Evaluation of 3-[¹⁸F]Fluoro-α-fluoromethyl-p-tyrosine as a tracer for striatal tyrosine hydroxylase activity

3-[¹⁸F]Fluoro-α-fluoromethyl-p-tyrosine (3-F-FMPT) was evaluated as a tracer for CNS tyrosine hydroxylase (TH) activity in rodents and in a rhesus monkey. Results of in vitro experiments using rat striatal homogenates showed that the introduction of fluorine into the 3-phenyl position did not significantly alter the ability of FMPT to act as a TH-activated l-aromatic amino acid decarboxylase (l-AAAD) inhibitor. These studies further showed that 3-F-FMPT-induced l-AAAD inhibition was dose-dependent. Furthermore, striatal homogenates prepared from rats pretreated with the potent TH inhibitor α-methyl-p-tyrosine was found to have diminished 3-F-FMPT-induced l-AAAD inhibition.
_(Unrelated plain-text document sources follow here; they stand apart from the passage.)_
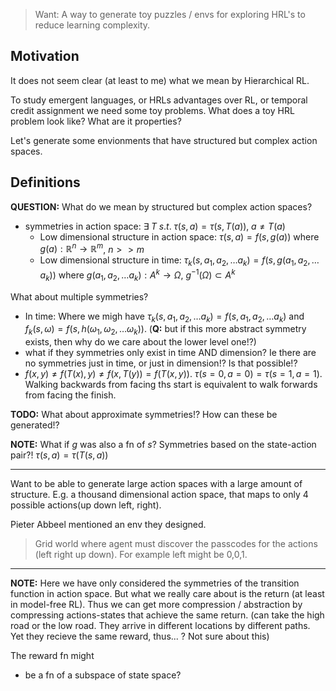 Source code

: > Want: A way to generate toy puzzles / envs for exploring HRL's to reduce learning complexity.

## Motivation

It does not seem clear (at least to me) what we mean by Hierarchical RL.

To study emergent languages, or HRLs advantages over RL, or temporal credit assignment we need some toy problems. What does a toy HRL problem look like? What are it properties?

Let's generate some envionments that have structured but complex action spaces.

## Definitions

__QUESTION:__ What do we mean by structured but complex action spaces?

- symmetries in action space: $\exists \;T \; s.t.\; \tau(s, a) = \tau(s, T(a)),\; a \neq T(a)$
  - Low dimensional structure in action space: $\tau(s, a) = f(s, g(a))$ where $g(a): \mathbb R^n \to \mathbb R^m$, $n >> m$
  - Low dimensional structure in time: $\tau_k(s, a_1, a_2, \dots a_k) = f(s, g(a_1, a_2, \dots a_k))$ where $g(a_1, a_2, \dots a_k): A^k \to \Omega$, $g^{-1}(\Omega) \subset A^k$

What about multiple symmetries?

- In time: Where we migh have $\tau_k(s, a_1, a_2, \dots a_k) = f(s,  a_1, a_2, \dots a_k)$ and $f_k(s, \omega) = f(s, h(\omega_1, \omega_2, \dots \omega_k))$. (__Q:__ but if this more abstract symmetry exists, then why do we care about the lower level one!?)
- what if they symmetries only exist in time AND dimension? Ie there are no symmetries just in time, or just in dimension!? Is that possible!?
- $f(x, y) \neq f(T(x), y) \neq f(x, T(y)) = f(T(x, y))$. $\tau(s=0, a=0) = \tau(s=1, a=1)$. Walking backwards from facing ths start is equivalent to walk forwards from facing the finish.


__TODO:__ What about approximate symmetries!? How can these be generated!?

__NOTE:__ What if $g$ was also a fn of $s$? Symmetries based on the state-action pair?! $\tau(s, a) = \tau(T(s, a))$

***

Want to be able to generate large action spaces with a large amount of structure.
E.g. a thousand dimensional action space, that maps to only 4 possible actions(up down left, right).


Pieter Abbeel mentioned an env they designed.
> Grid world where agent must discover the passcodes for the actions (left right up down). For example left might be 0,0,1.



***

__NOTE:__ Here we have only considered the symmetries of the transition function in action space. But what we really care about is the return (at least in model-free RL). Thus we can get more compression / abstraction by compressing actions-states that achieve the same return. (can take the high road or the low road. They arrive in different locations by different paths. Yet they recieve the same reward, thus... ? Not sure about this)

The reward fn might

- be a fn of a subspace of state space?
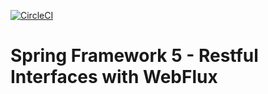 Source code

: [![CircleCI](https://circleci.com/gh/martinezcarlos/spring5-webflux-rest.svg?style=svg)](https://circleci.com/gh/martinezcarlos/spring5-webflux-rest)

# Spring Framework 5 - Restful Interfaces with WebFlux  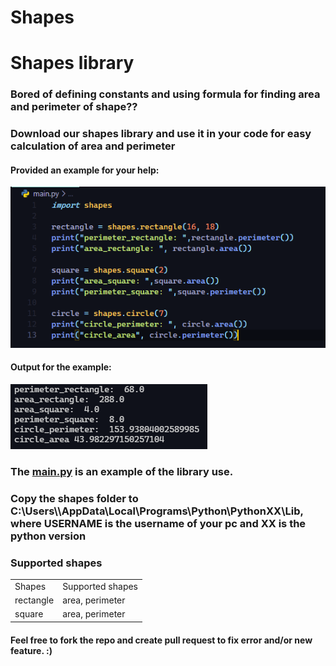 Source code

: # Shapes
<html>
<h1> Shapes library</h1>

<h3>Bored of defining constants and using formula for finding area and perimeter of shape??</h3>
<h3>Download our shapes library and use it in your code for easy calculation of area and perimeter</h3>
  <h4> Provided an example for your help: </h4>
  <img src="https://raw.githubusercontent.com/Bikram-ghuku/shapes/main/assets/example.png"></img>
  <h4>Output for the example: </h4>
  <img src="https://raw.githubusercontent.com/Bikram-ghuku/shapes/main/assets/example_output.png"></img>
  <h3>The <a href="https://github.com/Bikram-ghuku/shapes/blob/main/main.py">main.py</a> is an example of the library use.</h3>
  <h3>Copy the shapes folder to C:\Users\<USERNAME>\AppData\Local\Programs\Python\PythonXX\Lib, where USERNAME is the username of your pc and XX is the python version</h3>
  <h3>Supported shapes</h3>
<table>
	<tr>
		<td>Shapes</td>
		<td>Supported shapes</td>
	</tr>
	<tr>
		<td>rectangle</td>
		<td>area, perimeter</td>
	</tr>
	<tr>
		<td>square</td>
		<td>area, perimeter</td>
	</td>

</table>
<h4>Feel free to fork the repo and create pull request to fix error and/or new feature. :)</h4>
</html>
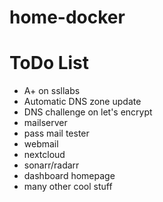 # home-docker
# ToDo List
* A+ on ssllabs
* Automatic DNS zone update
* DNS challenge on let's encrypt
* mailserver
* pass mail tester
* webmail
* nextcloud
* sonarr/radarr
* dashboard homepage
* many other cool stuff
However, despite these promising in vitro results, the biodistribution of this compound in mice showed low brain uptake and fast clearance through the kidneys. A PET study using a Rhesus monkey injected with 3-[¹⁸F]F-FMPT confirmed the results obtained in mice, i.e. negligible brain uptake but high localization in the bladder. We conclude that 3-[¹⁸F]F-FMPT would not be useful as a tracer for cerebral TH activity.